Our plan is to run a separate vault cluster (on the same nodes that run consul masters for that DC) in each datacenter, since in our environment each datacenter is on it's own in a availability-zone/region/continent and may not have very good connectivity back to our core. then have a "master vault" somewhere secure which has the "master copy" of all secrets. This vault cluster will usually be selaed.
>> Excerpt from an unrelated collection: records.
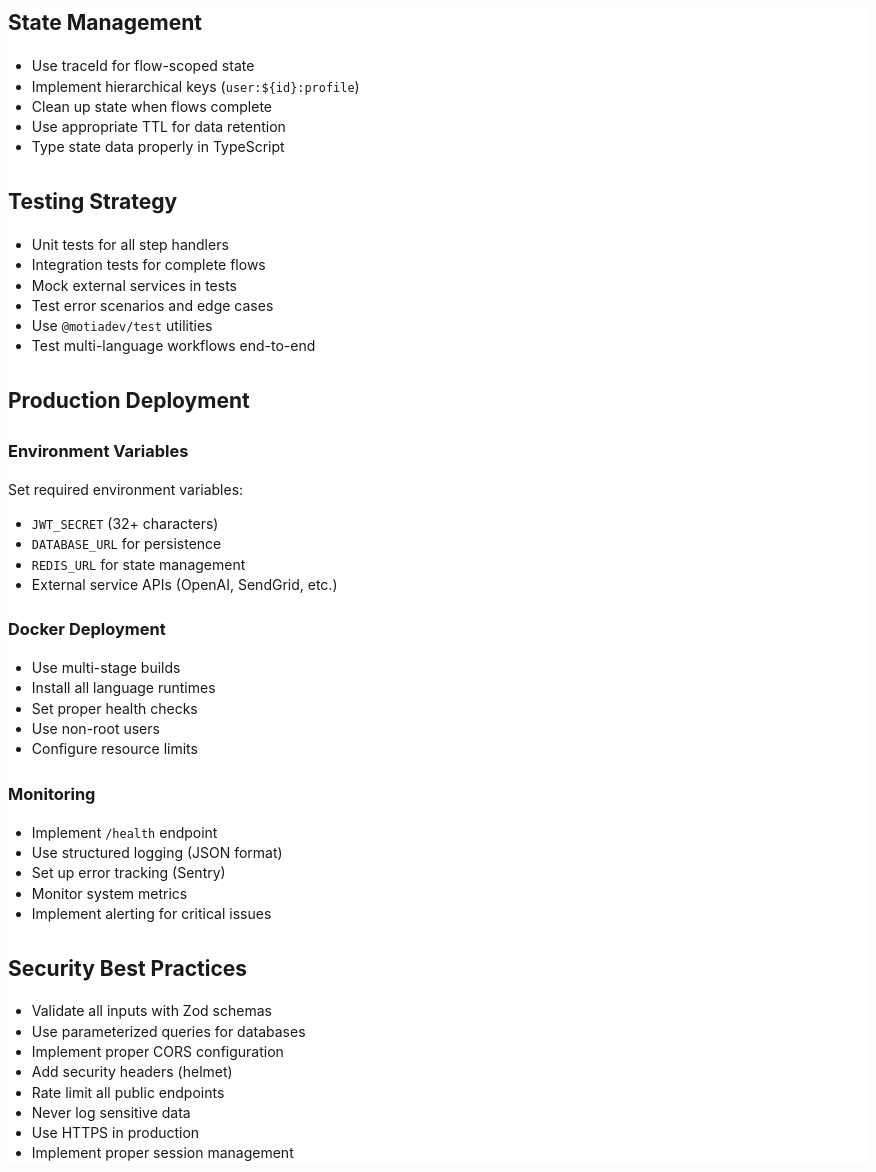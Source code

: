 ## State Management

- Use traceId for flow-scoped state
- Implement hierarchical keys (`user:${id}:profile`)
- Clean up state when flows complete
- Use appropriate TTL for data retention
- Type state data properly in TypeScript

## Testing Strategy

- Unit tests for all step handlers
- Integration tests for complete flows
- Mock external services in tests
- Test error scenarios and edge cases
- Use `@motiadev/test` utilities
- Test multi-language workflows end-to-end

## Production Deployment

### Environment Variables
Set required environment variables:
- `JWT_SECRET` (32+ characters)
- `DATABASE_URL` for persistence
- `REDIS_URL` for state management
- External service APIs (OpenAI, SendGrid, etc.)

### Docker Deployment
- Use multi-stage builds
- Install all language runtimes
- Set proper health checks
- Use non-root users
- Configure resource limits

### Monitoring
- Implement `/health` endpoint
- Use structured logging (JSON format)
- Set up error tracking (Sentry)
- Monitor system metrics
- Implement alerting for critical issues

## Security Best Practices

- Validate all inputs with Zod schemas
- Use parameterized queries for databases
- Implement proper CORS configuration
- Add security headers (helmet)
- Rate limit all public endpoints
- Never log sensitive data
- Use HTTPS in production
- Implement proper session management
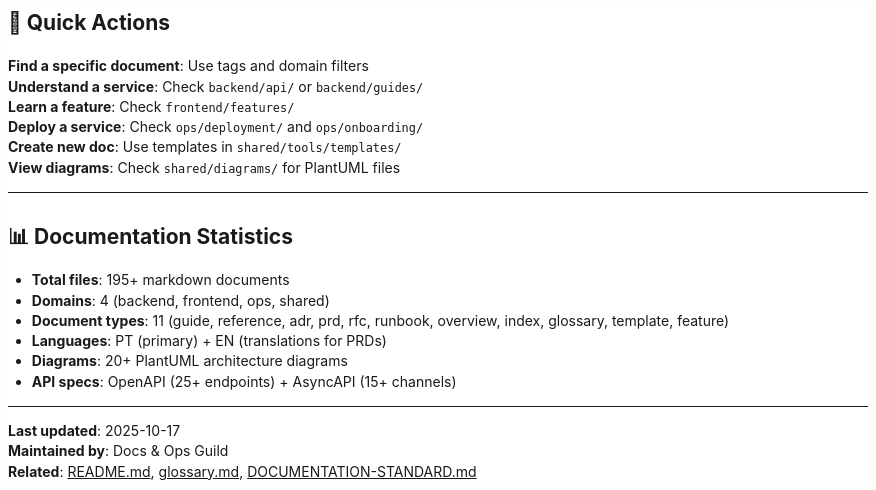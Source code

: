 
## 🚀 Quick Actions

**Find a specific document**: Use tags and domain filters  
**Understand a service**: Check `backend/api/` or `backend/guides/`  
**Learn a feature**: Check `frontend/features/`  
**Deploy a service**: Check `ops/deployment/` and `ops/onboarding/`  
**Create new doc**: Use templates in `shared/tools/templates/`  
**View diagrams**: Check `shared/diagrams/` for PlantUML files

---

## 📊 Documentation Statistics

- **Total files**: 195+ markdown documents
- **Domains**: 4 (backend, frontend, ops, shared)
- **Document types**: 11 (guide, reference, adr, prd, rfc, runbook, overview, index, glossary, template, feature)
- **Languages**: PT (primary) + EN (translations for PRDs)
- **Diagrams**: 20+ PlantUML architecture diagrams
- **API specs**: OpenAPI (25+ endpoints) + AsyncAPI (15+ channels)

---

**Last updated**: 2025-10-17  
**Maintained by**: Docs & Ops Guild  
**Related**: [README.md](README.md), [glossary.md](context/glossary.md), [DOCUMENTATION-STANDARD.md](DOCUMENTATION-STANDARD.md)
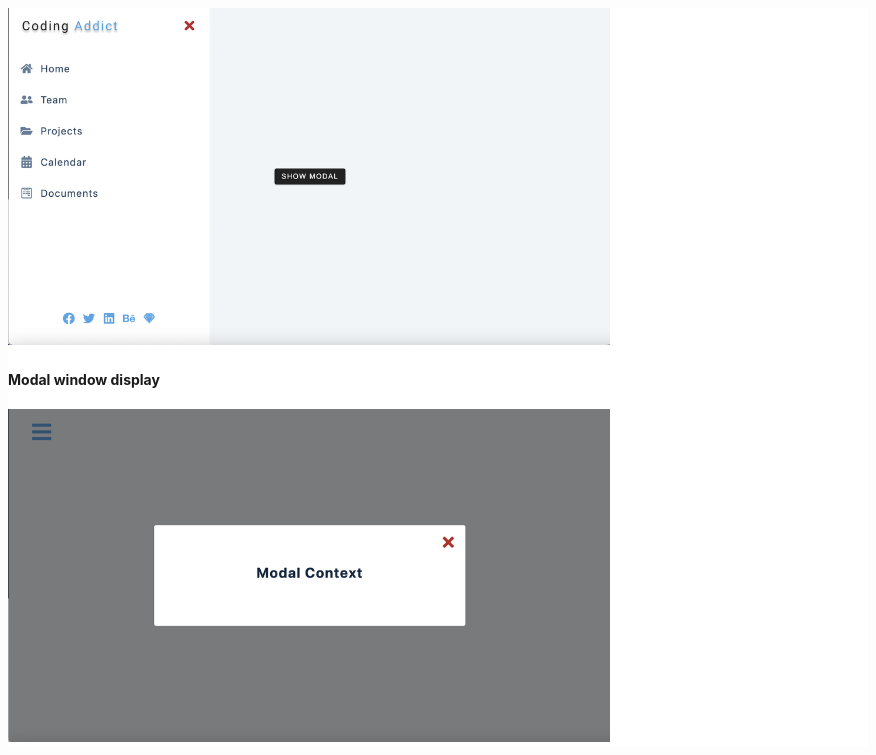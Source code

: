 <img src ="overview-2.png" width = 70% height = 70%>

#### Modal window display

<img src ="overview-3.png" width = 70% height = 70%>
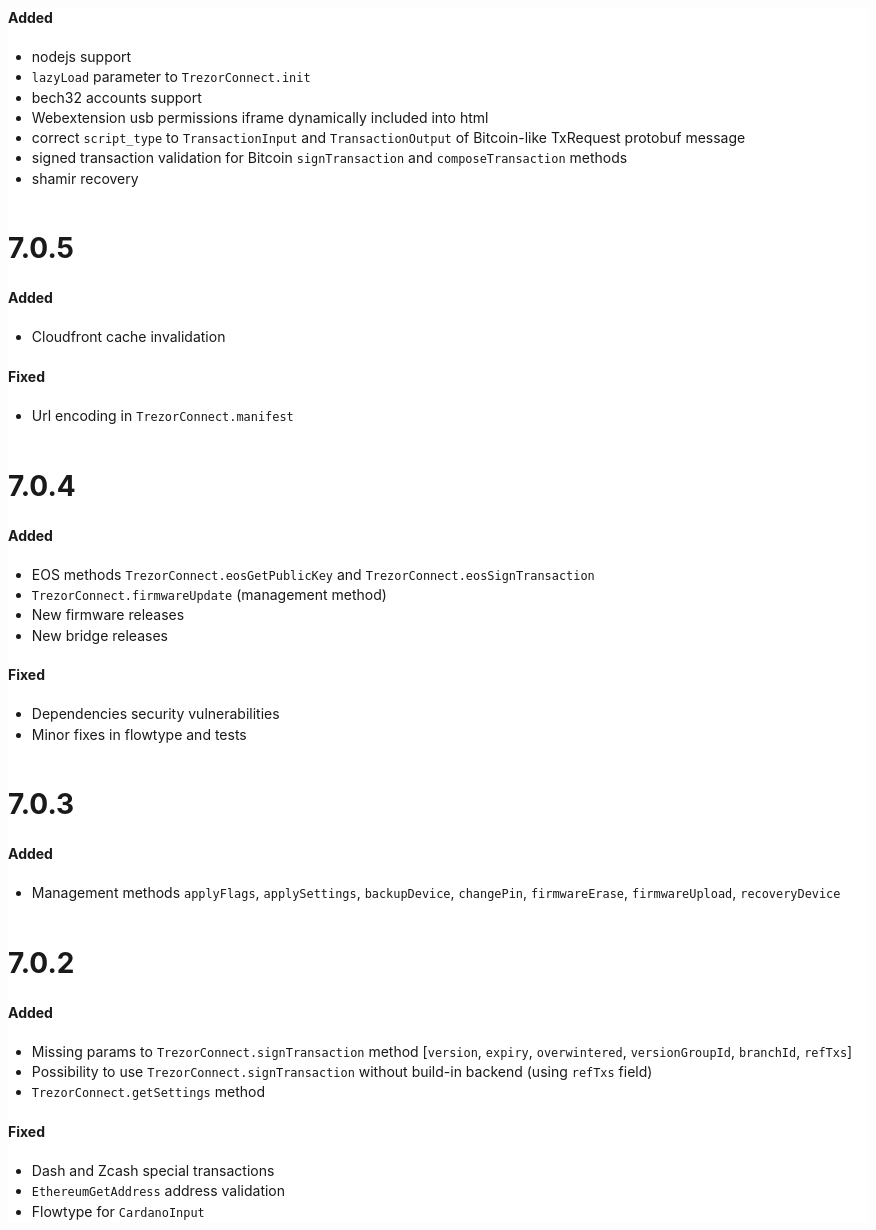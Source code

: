 #### Added
- nodejs support
- `lazyLoad` parameter to `TrezorConnect.init`
- bech32 accounts support
- Webextension usb permissions iframe dynamically included into html
- correct `script_type` to `TransactionInput` and `TransactionOutput` of Bitcoin-like TxRequest protobuf message
- signed transaction validation for Bitcoin `signTransaction` and `composeTransaction` methods
- shamir recovery

# 7.0.5

#### Added
- Cloudfront cache invalidation

#### Fixed
- Url encoding in `TrezorConnect.manifest`

# 7.0.4

#### Added
- EOS methods `TrezorConnect.eosGetPublicKey` and `TrezorConnect.eosSignTransaction`
- `TrezorConnect.firmwareUpdate` (management method)
- New firmware releases
- New bridge releases

#### Fixed
- Dependencies security vulnerabilities
- Minor fixes in flowtype and tests

# 7.0.3

#### Added
- Management methods `applyFlags`, `applySettings`, `backupDevice`, `changePin`, `firmwareErase`, `firmwareUpload`, `recoveryDevice`

# 7.0.2

#### Added
- Missing params to `TrezorConnect.signTransaction` method [`version`, `expiry`, `overwintered`, `versionGroupId`, `branchId`, `refTxs`]
- Possibility to use `TrezorConnect.signTransaction` without build-in backend (using `refTxs` field)
- `TrezorConnect.getSettings` method

#### Fixed
- Dash and Zcash special transactions
- `EthereumGetAddress` address validation
- Flowtype for `CardanoInput`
To deploy a new or update secrets in a datacenter we would unseal this "master vault", pull the secrets and all configurations needed for a destination datacenter and push it to the destination vault, then reseal the "master vault" again.

This "master vault" would also be the only place where we store the root token for each destination datacenter.

If it would be possible to list everything inside vault we could easily retrieve / list all secrets and policies for any vault and quite easily script deploys / copying of (selected) secrets to new datacenters and keep track of / delete what shouldn't be there anymore.

So, the procedure would be something like this:

Unseal master vault - (These keys would be stored in a safe, as well as one key per security-person, to unseal without access to the safe we just need to make sure we have at least number of people who agree on it being unsealed)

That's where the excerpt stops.